Showing posts with label butter. Show all posts
Showing posts with label butter. Show all posts

Monday, April 15, 2013

M is for Marjoram

I was going to do a milk recipe today but just wasn't feeling it. So I decided to do a dish today that my mom used to make when I was kid. Today's food is marjoram. Marjoram is in the mint family but tastes like oregano.

It has been about 20 years since the last time I've had this dish. It's tasty and super easy to make



Roasty Potatoes and Onions

6 potatoes sliced (a little thicker than you would for scallop potatoes)
3 large onions  sliced
1 tablespoon fresh marjoram finely chopped
Salt and Pepper
Butter
Paprika

photo courtesy of franksteiner on flickr

Preheat oven to 350. In a large buttered oven proof dish layer the potatoes and onions evenly in a circular fashion. Dot with butter between layers  Gently sprinkle on marjoram, paprika, salt and pepper. Dot more butter on top. Place in oven for 35-45 minutes. Potatoes should be golden brown on top and cooked through. Let sit for 3-5 minutes before serving.

Monday, April 8, 2013

G is for Garlic

Well for the second letter in a row I have no etsy shop :( The ones I had lined up never responded
back to my Q&A. So I'll continue with the shops I already have. But this post here is not about etsy but rather one of my all time favorite foods...GARLIC!!
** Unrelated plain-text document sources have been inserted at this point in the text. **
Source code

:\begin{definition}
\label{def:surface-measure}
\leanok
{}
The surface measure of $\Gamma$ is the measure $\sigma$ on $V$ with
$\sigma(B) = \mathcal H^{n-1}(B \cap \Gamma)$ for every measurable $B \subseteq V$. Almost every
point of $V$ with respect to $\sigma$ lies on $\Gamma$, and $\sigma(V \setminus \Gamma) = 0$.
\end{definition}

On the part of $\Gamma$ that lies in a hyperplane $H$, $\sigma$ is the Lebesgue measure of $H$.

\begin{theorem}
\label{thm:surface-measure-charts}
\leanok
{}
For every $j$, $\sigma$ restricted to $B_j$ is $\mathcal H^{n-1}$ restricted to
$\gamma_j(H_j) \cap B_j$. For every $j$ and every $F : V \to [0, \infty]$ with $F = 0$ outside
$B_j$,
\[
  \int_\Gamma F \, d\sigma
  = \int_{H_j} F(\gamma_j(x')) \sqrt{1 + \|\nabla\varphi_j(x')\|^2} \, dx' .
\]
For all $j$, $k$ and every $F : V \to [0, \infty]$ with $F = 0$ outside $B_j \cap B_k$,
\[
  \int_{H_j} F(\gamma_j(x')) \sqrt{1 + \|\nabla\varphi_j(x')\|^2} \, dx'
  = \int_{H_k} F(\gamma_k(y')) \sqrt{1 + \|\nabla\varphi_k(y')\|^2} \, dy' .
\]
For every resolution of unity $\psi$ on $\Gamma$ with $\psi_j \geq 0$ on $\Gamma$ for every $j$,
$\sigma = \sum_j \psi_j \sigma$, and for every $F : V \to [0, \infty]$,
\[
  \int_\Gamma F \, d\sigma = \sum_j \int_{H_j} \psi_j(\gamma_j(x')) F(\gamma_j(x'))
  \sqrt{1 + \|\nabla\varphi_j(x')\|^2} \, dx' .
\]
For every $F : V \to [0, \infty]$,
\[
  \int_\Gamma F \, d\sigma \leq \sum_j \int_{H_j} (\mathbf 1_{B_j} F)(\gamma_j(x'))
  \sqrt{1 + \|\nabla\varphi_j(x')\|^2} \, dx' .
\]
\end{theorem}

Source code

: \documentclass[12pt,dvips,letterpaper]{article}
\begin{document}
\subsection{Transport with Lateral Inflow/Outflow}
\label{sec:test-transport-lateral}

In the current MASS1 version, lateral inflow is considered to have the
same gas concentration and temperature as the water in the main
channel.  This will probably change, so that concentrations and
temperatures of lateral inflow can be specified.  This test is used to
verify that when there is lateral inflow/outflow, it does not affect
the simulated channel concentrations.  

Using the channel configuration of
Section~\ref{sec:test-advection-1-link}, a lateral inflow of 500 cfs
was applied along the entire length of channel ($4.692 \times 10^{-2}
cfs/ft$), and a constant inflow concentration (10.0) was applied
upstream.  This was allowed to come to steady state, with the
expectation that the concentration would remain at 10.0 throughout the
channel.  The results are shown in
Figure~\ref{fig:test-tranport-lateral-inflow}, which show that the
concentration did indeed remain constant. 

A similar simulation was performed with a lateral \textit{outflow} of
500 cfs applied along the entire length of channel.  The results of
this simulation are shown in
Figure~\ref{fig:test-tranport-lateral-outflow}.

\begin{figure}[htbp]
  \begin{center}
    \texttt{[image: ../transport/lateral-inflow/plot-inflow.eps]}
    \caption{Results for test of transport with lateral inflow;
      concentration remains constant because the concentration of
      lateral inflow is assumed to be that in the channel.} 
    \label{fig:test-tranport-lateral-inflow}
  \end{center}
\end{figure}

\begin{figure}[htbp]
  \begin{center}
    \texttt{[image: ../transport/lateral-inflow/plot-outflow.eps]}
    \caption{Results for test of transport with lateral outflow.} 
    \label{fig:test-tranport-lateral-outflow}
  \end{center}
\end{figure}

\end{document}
The weird thing is that I'm not a fan of onions (especially raw, ew yuck!). But, garlic? OH my more please! Since I'm a little late this morning with my post and I have another rant like post I need to do I'm gonna skip the health facts today. Though I will say from the top of my head that garlic is known to be great for your digestive health.


The following recipe is a bit hard for me to post because I don't have exact measurements. This is a dish that my family adores but that we have crafted and developed over the years. We never measure we just kind of know by eyeballing. So I'll do my best to give measurements. We like to serve this with a nice crusty bread to sop up the sauce. My stepdaughter likes to use her bread to make a soggy sandwich out of the pork chops.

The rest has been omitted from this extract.